だが今アデルの目の前には、輪廻転生という概念を証明できる存在がいる。それはリオが嘘をついていないという前提が無いと成り立たないのだが、アデルの辞書には疑うという言葉が無いらしい。
「……俺も物語の中でしか知らなかったけど、経験しちゃったもんはしょうがないよね」
「あっ……」
「どうしたのだ?メイリーン」
二人の会話を聞いていたメイリーンは突然何かに気づいたようにハッとし、思わず声を漏らす。そんな彼女の呟きに思わずアデルは首を傾げた。
「あ、あの、アデル様。師匠様のことなのですが」
「?」
「も、もし。リオ様がそうだったように、前世の記憶を持ったままこの世界で生まれ変わることが出来るとすれば、それは……」
メイリーンが言いかけた言葉は、聞かずともアデルには理解できた。その可能性にアデルも気づき、思わず目を見開く。
「っ!……師匠を蘇らせることが出来る……?」
前世の記憶を持ったまま生まれ変わり、誕生した赤ん坊は姿が違うだけで紛れも無く前世の人物だ。リオの実体験もあるので、生物が前世の記憶を持ったまま生まれ変わることは不可能ではない。もしそれを意図的に行うことが可能であるのなら、アデルたちにも希望はあった。
死んだ生き物を生き返らせるという、出来るかも分からないことよりも、前例のあるものの方が可能性は大いにあったのだ。
「なになに?何の話?」
一方。事情を何一つ知らないリオは、妙な緊迫感を醸し出している二人を困惑気味に見つめている。

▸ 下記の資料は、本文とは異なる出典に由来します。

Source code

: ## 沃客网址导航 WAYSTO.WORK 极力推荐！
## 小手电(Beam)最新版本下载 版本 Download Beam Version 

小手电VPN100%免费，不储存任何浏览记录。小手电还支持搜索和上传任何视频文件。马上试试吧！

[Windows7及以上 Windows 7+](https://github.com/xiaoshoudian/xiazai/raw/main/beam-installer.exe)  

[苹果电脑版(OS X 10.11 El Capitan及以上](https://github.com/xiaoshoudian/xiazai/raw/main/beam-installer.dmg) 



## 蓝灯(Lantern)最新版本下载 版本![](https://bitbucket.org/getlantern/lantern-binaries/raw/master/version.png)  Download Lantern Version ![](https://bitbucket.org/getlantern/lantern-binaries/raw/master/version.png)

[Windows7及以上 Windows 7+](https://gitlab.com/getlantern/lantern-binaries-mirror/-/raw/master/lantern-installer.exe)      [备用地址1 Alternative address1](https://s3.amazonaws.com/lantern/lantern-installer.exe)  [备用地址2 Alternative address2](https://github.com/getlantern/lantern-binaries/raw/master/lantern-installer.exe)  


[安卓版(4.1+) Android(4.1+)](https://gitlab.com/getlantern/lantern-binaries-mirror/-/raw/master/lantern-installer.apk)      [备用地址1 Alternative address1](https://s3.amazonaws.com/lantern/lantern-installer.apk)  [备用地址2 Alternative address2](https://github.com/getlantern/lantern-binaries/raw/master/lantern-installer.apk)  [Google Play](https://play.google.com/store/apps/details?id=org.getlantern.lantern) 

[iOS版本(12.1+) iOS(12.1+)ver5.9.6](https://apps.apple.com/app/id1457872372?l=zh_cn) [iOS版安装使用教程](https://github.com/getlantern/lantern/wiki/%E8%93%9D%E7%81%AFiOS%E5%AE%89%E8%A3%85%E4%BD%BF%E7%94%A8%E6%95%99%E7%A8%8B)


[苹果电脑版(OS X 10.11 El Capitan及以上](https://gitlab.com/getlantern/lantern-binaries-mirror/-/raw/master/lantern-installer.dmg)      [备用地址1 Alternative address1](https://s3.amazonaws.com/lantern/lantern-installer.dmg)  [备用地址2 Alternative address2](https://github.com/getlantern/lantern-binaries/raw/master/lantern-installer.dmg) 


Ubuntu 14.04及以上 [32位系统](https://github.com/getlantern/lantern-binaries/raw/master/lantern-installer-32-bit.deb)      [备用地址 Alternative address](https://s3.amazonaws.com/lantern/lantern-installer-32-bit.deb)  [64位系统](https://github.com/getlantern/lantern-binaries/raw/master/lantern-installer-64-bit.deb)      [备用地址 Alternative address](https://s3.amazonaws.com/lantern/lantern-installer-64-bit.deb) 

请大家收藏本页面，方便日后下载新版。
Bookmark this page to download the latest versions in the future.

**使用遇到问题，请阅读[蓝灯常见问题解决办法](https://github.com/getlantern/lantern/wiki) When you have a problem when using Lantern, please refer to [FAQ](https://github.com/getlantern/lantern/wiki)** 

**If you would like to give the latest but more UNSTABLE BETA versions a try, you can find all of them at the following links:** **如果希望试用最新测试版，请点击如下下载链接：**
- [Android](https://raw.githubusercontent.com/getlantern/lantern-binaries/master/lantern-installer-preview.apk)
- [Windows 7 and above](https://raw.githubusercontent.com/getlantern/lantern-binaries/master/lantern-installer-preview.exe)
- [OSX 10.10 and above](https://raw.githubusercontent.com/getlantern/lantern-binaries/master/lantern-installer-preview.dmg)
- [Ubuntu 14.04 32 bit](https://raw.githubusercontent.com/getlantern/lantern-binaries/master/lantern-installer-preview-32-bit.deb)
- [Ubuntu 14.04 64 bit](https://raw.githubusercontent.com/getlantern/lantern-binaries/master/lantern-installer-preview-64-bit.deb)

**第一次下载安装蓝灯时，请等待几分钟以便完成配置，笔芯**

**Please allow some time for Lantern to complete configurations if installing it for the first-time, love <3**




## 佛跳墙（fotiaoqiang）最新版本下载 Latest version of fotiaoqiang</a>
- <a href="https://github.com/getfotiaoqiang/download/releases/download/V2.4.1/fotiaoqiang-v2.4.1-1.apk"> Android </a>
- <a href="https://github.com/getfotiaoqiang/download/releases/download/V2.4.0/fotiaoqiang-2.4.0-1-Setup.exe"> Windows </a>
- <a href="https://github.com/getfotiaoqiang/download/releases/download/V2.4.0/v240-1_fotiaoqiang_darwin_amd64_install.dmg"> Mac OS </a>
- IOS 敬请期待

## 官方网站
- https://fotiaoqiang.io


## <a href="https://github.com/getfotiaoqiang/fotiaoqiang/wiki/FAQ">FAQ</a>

間接的にリオも関わることになるだろうと、アデルは事情を一から説明してやることにした。死んだエルのことや、アデルがエルを生き返らせようとしていること。メイリーンが借り受けている神の力や、彼女の歌のことも。
「――へぇ。じゃあアデルんはこのワンコお師匠様を生き返らせるためにメイメイと出会ったってわけね?」
話を聞き終えると、リオは憑代であるぬいぐるみを持ち上げて、エルにまで妙な呼び名をつけていた。

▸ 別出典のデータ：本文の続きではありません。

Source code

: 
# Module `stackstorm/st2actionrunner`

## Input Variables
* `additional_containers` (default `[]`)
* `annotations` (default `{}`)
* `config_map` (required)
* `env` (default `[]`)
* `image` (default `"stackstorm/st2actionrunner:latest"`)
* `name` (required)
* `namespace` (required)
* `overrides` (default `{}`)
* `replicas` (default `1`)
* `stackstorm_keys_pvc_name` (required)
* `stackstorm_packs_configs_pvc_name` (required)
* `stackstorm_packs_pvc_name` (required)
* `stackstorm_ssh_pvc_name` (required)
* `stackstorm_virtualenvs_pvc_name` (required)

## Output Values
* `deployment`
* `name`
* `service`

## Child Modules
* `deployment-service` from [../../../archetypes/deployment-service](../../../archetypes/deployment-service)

「はい。ですが私が借り受けている神の力では、お師匠様を生き返らせることが出来ず……」
「八方塞がりってわけね」
「あぁ」
「んぅ……確かに俺は前世の記憶を持ったまま生まれ変わったけど、その理由も原因も分かってないからねぇ……偶発的なものなのか、何か条件があるのか。それを意図的に起こすことが可能なのかも分からないし。そもそもそれが可能だったとして、一体この世界のどこの誰に生まれ変わるかも分からないしね」
リオの意見は尤もで、アデルたちはほんの少し表情を硬くしてしまう。
「そうであるな……」
「すいません。あまりお役に立てない提案で……」
メイリーンは不甲斐無さを感じ、か弱い声音で陳謝した。そんな彼女の落ち込んだ相好を目の当たりにしたリオは思わずギョッとし、急いでフォローに回る。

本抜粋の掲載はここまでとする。